> _What you have to do_: From the records below, work out how many lines carry the string "through". Leave out everything but the number.
- - - - -
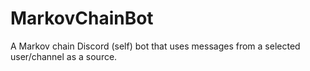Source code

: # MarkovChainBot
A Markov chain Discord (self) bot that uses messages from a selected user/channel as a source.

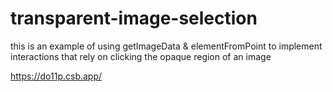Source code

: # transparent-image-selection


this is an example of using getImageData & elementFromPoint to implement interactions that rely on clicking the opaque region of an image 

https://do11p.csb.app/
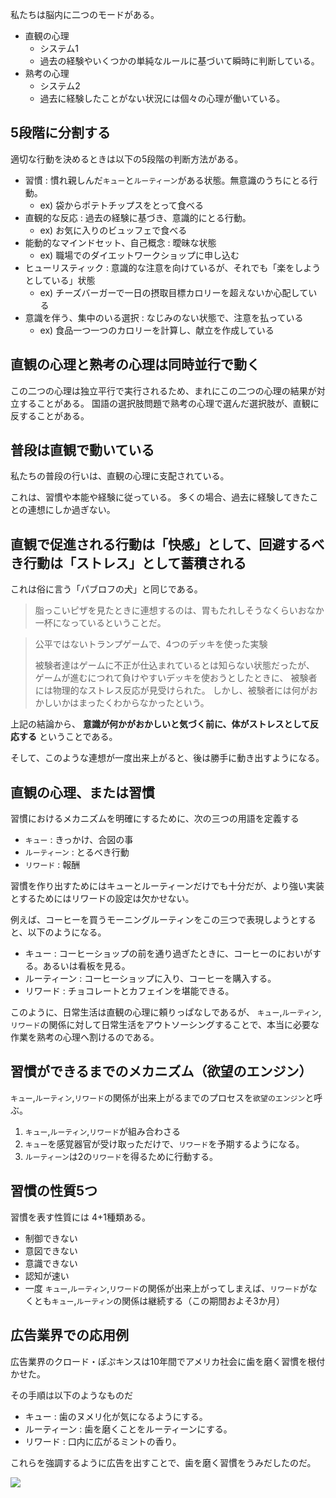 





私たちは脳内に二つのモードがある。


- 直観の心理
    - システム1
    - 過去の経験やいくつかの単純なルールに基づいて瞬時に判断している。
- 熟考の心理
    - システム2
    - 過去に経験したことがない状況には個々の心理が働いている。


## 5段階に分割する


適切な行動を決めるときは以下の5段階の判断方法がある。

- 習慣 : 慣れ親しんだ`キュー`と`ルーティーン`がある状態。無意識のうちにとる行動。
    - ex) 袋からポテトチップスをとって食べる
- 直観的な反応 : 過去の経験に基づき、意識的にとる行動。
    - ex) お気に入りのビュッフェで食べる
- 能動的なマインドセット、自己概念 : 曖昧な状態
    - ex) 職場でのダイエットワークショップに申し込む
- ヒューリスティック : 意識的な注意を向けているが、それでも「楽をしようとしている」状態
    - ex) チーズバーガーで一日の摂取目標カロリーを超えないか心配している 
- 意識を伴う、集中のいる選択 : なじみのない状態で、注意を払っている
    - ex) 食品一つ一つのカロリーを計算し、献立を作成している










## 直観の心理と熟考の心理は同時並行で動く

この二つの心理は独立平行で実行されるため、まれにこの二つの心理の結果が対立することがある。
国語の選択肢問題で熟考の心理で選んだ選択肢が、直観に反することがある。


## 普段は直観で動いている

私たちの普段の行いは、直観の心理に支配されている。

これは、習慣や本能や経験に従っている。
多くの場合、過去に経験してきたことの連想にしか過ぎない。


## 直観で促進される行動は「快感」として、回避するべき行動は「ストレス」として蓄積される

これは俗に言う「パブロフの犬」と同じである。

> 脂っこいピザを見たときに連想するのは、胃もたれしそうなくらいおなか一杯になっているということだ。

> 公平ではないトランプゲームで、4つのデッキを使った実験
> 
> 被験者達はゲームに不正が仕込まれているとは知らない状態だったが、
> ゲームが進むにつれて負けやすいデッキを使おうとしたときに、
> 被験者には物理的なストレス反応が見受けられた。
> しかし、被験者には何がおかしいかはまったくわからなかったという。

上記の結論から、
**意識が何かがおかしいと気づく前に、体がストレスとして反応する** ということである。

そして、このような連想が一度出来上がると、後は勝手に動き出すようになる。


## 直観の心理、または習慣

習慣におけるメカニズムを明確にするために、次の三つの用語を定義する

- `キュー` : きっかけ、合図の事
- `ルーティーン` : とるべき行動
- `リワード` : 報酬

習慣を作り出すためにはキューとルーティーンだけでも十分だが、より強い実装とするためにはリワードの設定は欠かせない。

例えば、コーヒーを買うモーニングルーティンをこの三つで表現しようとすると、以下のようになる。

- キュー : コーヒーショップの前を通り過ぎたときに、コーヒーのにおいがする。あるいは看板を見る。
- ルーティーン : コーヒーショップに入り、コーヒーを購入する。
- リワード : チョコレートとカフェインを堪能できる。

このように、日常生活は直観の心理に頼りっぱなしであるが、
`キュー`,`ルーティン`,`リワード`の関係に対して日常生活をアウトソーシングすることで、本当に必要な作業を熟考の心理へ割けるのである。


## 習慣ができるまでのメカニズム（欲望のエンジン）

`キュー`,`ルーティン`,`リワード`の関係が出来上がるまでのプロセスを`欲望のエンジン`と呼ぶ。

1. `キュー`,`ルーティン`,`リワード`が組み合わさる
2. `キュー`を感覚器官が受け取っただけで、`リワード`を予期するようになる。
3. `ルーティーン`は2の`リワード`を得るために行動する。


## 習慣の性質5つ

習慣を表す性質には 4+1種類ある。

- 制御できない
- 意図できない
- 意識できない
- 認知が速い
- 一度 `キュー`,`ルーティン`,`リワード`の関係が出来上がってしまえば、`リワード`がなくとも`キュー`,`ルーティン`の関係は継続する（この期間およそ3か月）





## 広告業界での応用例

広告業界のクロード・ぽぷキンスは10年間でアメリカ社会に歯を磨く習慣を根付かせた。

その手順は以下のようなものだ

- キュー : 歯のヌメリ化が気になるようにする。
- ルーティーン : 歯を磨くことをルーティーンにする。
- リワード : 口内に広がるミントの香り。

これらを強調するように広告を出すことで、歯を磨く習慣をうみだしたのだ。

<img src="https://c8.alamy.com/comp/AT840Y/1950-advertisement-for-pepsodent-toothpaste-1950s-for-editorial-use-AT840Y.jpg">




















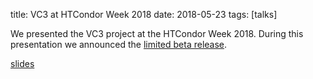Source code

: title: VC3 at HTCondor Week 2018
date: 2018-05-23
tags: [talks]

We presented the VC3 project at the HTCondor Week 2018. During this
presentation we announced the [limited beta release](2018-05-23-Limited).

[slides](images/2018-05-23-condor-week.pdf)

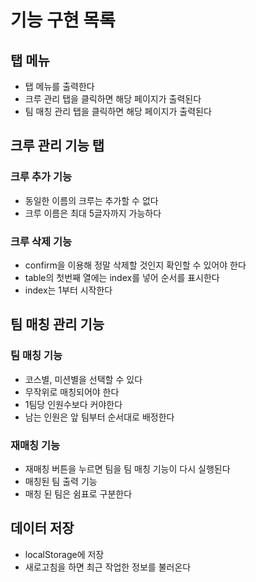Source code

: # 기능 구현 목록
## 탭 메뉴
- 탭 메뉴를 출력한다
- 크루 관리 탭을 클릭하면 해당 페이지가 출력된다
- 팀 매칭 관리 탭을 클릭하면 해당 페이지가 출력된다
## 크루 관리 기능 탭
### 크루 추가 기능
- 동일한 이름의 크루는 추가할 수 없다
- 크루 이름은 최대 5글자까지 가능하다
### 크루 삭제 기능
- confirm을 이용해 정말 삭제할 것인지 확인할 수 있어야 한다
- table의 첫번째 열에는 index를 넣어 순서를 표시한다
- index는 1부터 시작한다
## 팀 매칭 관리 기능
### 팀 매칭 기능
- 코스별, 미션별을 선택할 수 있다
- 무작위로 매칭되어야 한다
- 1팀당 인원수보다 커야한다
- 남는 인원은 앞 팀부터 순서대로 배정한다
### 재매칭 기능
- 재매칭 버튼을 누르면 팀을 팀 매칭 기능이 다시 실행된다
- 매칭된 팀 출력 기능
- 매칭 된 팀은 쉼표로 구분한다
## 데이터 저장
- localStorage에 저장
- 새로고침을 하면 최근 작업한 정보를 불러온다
- - - - -
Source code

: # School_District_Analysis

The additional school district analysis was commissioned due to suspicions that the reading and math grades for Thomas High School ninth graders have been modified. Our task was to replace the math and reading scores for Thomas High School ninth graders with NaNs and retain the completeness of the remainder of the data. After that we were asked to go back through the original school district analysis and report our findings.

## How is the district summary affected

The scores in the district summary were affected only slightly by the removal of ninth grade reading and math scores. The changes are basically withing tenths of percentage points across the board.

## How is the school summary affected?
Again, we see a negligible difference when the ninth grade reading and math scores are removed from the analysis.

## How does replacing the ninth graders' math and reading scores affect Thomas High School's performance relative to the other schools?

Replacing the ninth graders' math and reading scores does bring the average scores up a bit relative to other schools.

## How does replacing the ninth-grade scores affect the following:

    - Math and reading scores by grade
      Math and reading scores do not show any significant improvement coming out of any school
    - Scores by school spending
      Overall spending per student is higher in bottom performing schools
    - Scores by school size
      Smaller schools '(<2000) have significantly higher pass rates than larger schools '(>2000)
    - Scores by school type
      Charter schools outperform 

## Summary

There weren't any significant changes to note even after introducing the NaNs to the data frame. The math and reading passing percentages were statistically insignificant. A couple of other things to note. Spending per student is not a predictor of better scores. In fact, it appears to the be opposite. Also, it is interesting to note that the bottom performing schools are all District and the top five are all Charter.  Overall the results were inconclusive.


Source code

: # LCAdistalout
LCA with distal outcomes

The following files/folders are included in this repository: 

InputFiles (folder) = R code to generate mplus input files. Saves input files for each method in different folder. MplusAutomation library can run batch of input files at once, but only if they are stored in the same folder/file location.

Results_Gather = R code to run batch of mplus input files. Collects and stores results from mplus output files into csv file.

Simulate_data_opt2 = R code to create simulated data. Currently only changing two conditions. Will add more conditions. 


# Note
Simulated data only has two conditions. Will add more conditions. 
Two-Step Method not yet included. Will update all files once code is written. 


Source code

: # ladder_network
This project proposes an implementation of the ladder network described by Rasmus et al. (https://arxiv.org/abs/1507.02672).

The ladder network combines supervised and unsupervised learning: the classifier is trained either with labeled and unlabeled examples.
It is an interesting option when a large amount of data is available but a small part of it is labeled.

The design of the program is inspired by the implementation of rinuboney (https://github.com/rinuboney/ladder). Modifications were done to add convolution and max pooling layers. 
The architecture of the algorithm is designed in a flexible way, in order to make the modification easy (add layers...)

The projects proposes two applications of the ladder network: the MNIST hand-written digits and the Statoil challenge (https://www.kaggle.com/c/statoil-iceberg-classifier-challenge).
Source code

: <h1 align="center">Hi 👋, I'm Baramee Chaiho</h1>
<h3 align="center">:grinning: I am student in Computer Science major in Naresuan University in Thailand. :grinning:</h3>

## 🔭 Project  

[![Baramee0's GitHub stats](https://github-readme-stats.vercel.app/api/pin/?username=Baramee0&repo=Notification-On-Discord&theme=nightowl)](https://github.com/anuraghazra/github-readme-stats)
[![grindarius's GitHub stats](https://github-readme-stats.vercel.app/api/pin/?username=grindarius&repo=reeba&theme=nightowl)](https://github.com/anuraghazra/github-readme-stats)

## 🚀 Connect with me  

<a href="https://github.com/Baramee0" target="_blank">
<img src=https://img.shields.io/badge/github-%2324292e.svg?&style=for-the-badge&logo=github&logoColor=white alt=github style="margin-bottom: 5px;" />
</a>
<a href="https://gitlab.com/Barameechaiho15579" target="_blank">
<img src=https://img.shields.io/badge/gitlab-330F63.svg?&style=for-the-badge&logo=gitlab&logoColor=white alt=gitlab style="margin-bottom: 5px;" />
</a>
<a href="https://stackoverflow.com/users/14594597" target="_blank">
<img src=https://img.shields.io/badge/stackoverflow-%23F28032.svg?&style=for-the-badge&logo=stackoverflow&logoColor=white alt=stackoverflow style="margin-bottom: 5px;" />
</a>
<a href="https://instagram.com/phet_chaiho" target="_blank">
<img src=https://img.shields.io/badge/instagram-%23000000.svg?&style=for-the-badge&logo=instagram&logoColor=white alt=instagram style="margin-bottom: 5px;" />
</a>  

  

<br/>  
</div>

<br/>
- - - - -
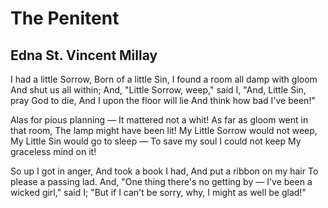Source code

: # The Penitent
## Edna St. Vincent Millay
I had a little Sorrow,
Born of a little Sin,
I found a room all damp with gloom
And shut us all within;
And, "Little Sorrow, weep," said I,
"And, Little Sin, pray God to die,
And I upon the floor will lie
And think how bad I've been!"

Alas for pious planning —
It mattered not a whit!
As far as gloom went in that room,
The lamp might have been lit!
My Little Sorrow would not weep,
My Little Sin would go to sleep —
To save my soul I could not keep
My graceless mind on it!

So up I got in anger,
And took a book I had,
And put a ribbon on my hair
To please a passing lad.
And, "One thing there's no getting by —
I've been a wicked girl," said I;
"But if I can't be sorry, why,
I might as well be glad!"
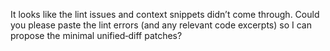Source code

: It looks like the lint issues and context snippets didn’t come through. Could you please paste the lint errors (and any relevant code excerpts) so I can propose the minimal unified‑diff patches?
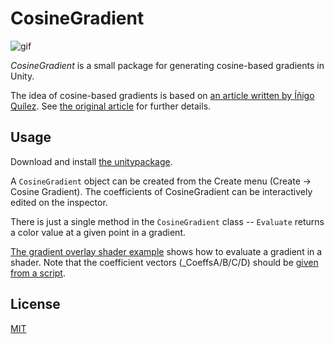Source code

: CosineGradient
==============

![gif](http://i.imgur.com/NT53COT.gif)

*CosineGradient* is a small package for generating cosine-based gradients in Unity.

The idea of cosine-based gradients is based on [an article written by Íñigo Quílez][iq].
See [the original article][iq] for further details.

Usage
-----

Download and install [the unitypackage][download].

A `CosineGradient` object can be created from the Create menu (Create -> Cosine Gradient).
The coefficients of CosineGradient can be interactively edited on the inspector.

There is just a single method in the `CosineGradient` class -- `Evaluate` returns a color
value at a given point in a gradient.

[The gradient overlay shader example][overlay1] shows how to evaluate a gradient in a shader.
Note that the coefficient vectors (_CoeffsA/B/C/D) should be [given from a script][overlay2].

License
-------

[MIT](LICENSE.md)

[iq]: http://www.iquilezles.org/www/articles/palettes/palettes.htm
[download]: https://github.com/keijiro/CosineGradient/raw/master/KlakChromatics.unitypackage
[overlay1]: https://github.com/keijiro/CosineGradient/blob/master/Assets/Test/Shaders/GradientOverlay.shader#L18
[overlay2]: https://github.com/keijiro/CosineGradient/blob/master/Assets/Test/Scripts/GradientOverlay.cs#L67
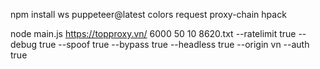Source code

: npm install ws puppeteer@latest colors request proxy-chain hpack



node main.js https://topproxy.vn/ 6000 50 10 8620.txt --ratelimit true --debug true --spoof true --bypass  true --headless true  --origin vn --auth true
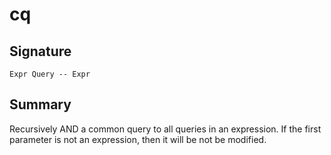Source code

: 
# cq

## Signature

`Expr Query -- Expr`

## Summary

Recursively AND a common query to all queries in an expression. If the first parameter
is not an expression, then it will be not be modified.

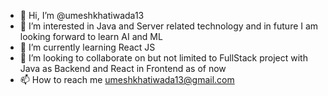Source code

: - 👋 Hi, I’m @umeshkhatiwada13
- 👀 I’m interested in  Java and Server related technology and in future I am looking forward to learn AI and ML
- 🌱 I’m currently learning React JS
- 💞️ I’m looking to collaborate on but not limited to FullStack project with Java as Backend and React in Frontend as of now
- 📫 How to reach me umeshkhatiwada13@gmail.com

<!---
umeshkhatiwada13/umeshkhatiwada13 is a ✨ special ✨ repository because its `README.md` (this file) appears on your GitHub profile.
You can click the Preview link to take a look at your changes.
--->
- - - - -
> _Solution to the problem_: 2